Life is always changing for DBAs. The DBA is at the center of new application development and therefore is always learning new technologies – and those technologies are not always exclusively database-related. Big data will have a similar impact. There is a lot of new technology to learn. Of course, not every DBA will have to learn each and every type of technology.

The first thing most DBAs should start learning about is NoSQL DBMS technologies. But it is important to understand that NoSQL will not be replacing relational. NoSQL database technologies (key/value, wide column, document store, and graph) are currently very common in big data and analytics projects. But these products are not designed to be wholesale replacements for the rich, in-depth technology embedded within relational systems.

The RDBMS is adaptable, reliable, and has been used for decades in Fortune 500 businesses. Relational offers stability and integrity in the form of atomicity, consistency, isolation and durability (ACID) in transactions. ACID compliance guarantees that all transactions are completed correctly and quickly.

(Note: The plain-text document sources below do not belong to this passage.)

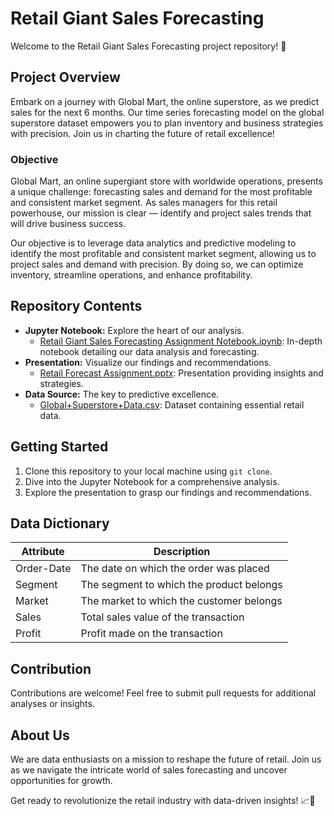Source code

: # Retail Giant Sales Forecasting

Welcome to the Retail Giant Sales Forecasting project repository! 🛒

## Project Overview
Embark on a journey with Global Mart, the online superstore, as we predict sales for the next 6 months. Our time series forecasting model on the global superstore dataset empowers you to plan inventory and business strategies with precision. Join us in charting the future of retail excellence!

### Objective
Global Mart, an online supergiant store with worldwide operations, presents a unique challenge: forecasting sales and demand for the most profitable and consistent market segment. As sales managers for this retail powerhouse, our mission is clear — identify and project sales trends that will drive business success.

Our objective is to leverage data analytics and predictive modeling to identify the most profitable and consistent market segment, allowing us to project sales and demand with precision. By doing so, we can optimize inventory, streamline operations, and enhance profitability.

## Repository Contents
- **Jupyter Notebook:** Explore the heart of our analysis.
  - [Retail Giant Sales Forecasting Assignment Notebook.ipynb](Altaf%20-%20Retail%20Giant%20Sales%20Forecasting%20Assignment%20Notebook.ipynb): In-depth notebook detailing our data analysis and forecasting.
- **Presentation:** Visualize our findings and recommendations.
  - [Retail Forecast Assignment.pptx](Altaf-%20Retail%20Forecast%20Assignment.pptx): Presentation providing insights and strategies.
- **Data Source:** The key to predictive excellence.
  - [Global+Superstore+Data.csv](Global%2BSuperstore%2BData.csv): Dataset containing essential retail data.

## Getting Started
1. Clone this repository to your local machine using `git clone`.
2. Dive into the Jupyter Notebook for a comprehensive analysis.
3. Explore the presentation to grasp our findings and recommendations.

## Data Dictionary
| Attribute | Description        |
|-----------|--------------------|
| Order-Date| The date on which the order was placed |
| Segment   | The segment to which the product belongs |
| Market    | The market to which the customer belongs |
| Sales     | Total sales value of the transaction |
| Profit    | Profit made on the transaction |

## Contribution
Contributions are welcome! Feel free to submit pull requests for additional analyses or insights.

## About Us
We are data enthusiasts on a mission to reshape the future of retail. Join us as we navigate the intricate world of sales forecasting and uncover opportunities for growth.

Get ready to revolutionize the retail industry with data-driven insights! 📈💼
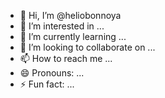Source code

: - 👋 Hi, I’m @heliobonnoya
- 👀 I’m interested in ...
- 🌱 I’m currently learning ...
- 💞️ I’m looking to collaborate on ...
- 📫 How to reach me ...
- 😄 Pronouns: ...
- ⚡ Fun fact: ...

<!---
heliobonnoya/heliobonnoya is a ✨ special ✨ repository because its `README.md` (this file) appears on your GitHub profile.
You can click the Preview link to take a look at your changes.
--->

The RDBMS will continue to be the bellwether data management platform for most applications today and into the foreseeable future.

But the stability of relational comes with a cost. RDBMS offerings are costly and with a lot of built-in technology. A NoSQL offering can be lightweight, without all of the bells and whistles built into the RDBMS, thereby offering high performance and suitability for certain types of applications, such as those used for big data analytics.

That means that DBAs must be capable of managing relational as well as NoSQL database systems. And they will have to adapt as the market consolidates and the existing RDBMSes adopt NoSQL capabilities (just as they adopted Object-Oriented capabilities in the 1990s). So instead of offering only a relational database engine, a future RDBMS (such as Oracle or DB2) will offer additional engines, such as key/value or document store.

And DBAs who spend the time to learn what the NoSQL database technologies do today will be well-prepared for the multi-engine DBMS of the future. Not only will the NoSQL-knowledgeable DBA be able to help implement projects where organizations are using NoSQL databases today, but they will also be ahead of their peers when NoSQL functionality is added to their RDBMS product(s).

DBAs should also take the time to learn Hadoop, MapReduce and Spark. Hadoop is not a DBMS, but it is likely to be a long-term mainstay for data management, particularly for managing big data. An education in Hadoop and MapReduce will bolster a DBA’s career and make them more employable long-term. Spark also appears to be here for the long run, too. So learning how Spark can speed up big data requests with in-memory capabilities is also a good career bet.

It would also be a good idea for DBAs to read up on analytics and data science. Although most DBAs will not become data scientists, some of their significant users will be. And learning what your users do – and want to do with the data – will make for a better DBA.

And, of course, a DBA should be able to reasonably discuss what is meant by the term “Big Data.” Industry analyst firms have come up with their definitions of what it means to be processing “Big Data”, the most famous of which talks about the 4 “V”s: volume, variety, velocity, and veracity. As interesting as these definitions may be, and as much discussion as they create, you can’t really figure out whether you are working with big data by counting up “V”s!

Analytics and insight are the motivating factor for big data. As with all of the other systems that DBAs must manage, there is data (in this case big data) and processes/programs (in this case analytics). We don’t just store or access a bunch of data because we can, we do it to learn something that will give us a business advantage. That is the purpose of analytics. And every good DBA knows that understanding the business purpose for the data will make you a better DBA. So understanding the analytics systems and applications used on your big data is also an appropriate use of time for DBAs.

Finally, I would urge DBAs to automate as many data management tasks as possible. The more automated existing management tasks become, the more available DBAs become to learn about, and work on the newer, more interesting projects. So automating traditional and time consuming processes that must be performed on your relational systems will open up more time for you to devote to learning the new technologies being brought into your organization to develop big data analytics systems.